Problem: Give back every record exactly as written.
────────────────────
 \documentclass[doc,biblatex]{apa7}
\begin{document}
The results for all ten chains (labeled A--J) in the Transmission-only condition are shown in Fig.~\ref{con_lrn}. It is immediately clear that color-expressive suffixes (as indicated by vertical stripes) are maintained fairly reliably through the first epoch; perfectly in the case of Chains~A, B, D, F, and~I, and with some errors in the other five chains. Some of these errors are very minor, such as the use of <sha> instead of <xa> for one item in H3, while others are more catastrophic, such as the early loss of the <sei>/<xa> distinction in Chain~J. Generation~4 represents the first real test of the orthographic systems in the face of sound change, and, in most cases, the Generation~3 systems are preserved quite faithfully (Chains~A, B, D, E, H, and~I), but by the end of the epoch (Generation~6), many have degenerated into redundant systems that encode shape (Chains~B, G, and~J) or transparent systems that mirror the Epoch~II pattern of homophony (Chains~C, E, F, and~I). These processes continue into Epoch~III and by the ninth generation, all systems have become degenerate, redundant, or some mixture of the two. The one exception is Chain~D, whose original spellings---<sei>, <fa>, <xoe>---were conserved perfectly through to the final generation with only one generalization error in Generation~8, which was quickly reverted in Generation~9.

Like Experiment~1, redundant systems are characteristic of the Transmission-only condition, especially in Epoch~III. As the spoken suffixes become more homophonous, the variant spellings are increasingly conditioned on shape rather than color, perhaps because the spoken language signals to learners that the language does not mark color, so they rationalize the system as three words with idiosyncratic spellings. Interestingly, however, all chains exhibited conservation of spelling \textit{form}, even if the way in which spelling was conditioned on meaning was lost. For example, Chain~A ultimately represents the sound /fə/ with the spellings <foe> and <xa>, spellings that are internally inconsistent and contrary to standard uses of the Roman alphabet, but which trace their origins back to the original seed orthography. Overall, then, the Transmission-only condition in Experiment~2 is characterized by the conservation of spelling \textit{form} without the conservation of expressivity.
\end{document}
────────────────────
Result:
 \documentclass[doc,biblatex]{apa7}
\begin{document}
The results for all ten chains (labeled A--J) in the Transmission-only condition are shown in Fig.~\ref{con_lrn}. It is immediately clear that color-expressive suffixes (as indicated by vertical stripes) are maintained fairly reliably through the first epoch; perfectly in the case of Chains~A, B, D, F, and~I, and with some errors in the other five chains. Some of these errors are very minor, such as the use of <sha> instead of <xa> for one item in H3, while others are more catastrophic, such as the early loss of the <sei>/<xa> distinction in Chain~J. Generation~4 represents the first real test of the orthographic systems in the face of sound change, and, in most cases, the Generation~3 systems are preserved quite faithfully (Chains~A, B, D, E, H, and~I), but by the end of the epoch (Generation~6), many have degenerated into redundant systems that encode shape (Chains~B, G, and~J) or transparent systems that mirror the Epoch~II pattern of homophony (Chains~C, E, F, and~I). These processes continue into Epoch~III and by the ninth generation, all systems have become degenerate, redundant, or some mixture of the two. The one exception is Chain~D, whose original spellings---<sei>, <fa>, <xoe>---were conserved perfectly through to the final generation with only one generalization error in Generation~8, which was quickly reverted in Generation~9.

Like Experiment~1, redundant systems are characteristic of the Transmission-only condition, especially in Epoch~III. As the spoken suffixes become more homophonous, the variant spellings are increasingly conditioned on shape rather than color, perhaps because the spoken language signals to learners that the language does not mark color, so they rationalize the system as three words with idiosyncratic spellings. Interestingly, however, all chains exhibited conservation of spelling \textit{form}, even if the way in which spelling was conditioned on meaning was lost. For example, Chain~A ultimately represents the sound /fə/ with the spellings <foe> and <xa>, spellings that are internally inconsistent and contrary to standard uses of the Roman alphabet, but which trace their origins back to the original seed orthography. Overall, then, the Transmission-only condition in Experiment~2 is characterized by the conservation of spelling \textit{form} without the conservation of expressivity.
\end{document}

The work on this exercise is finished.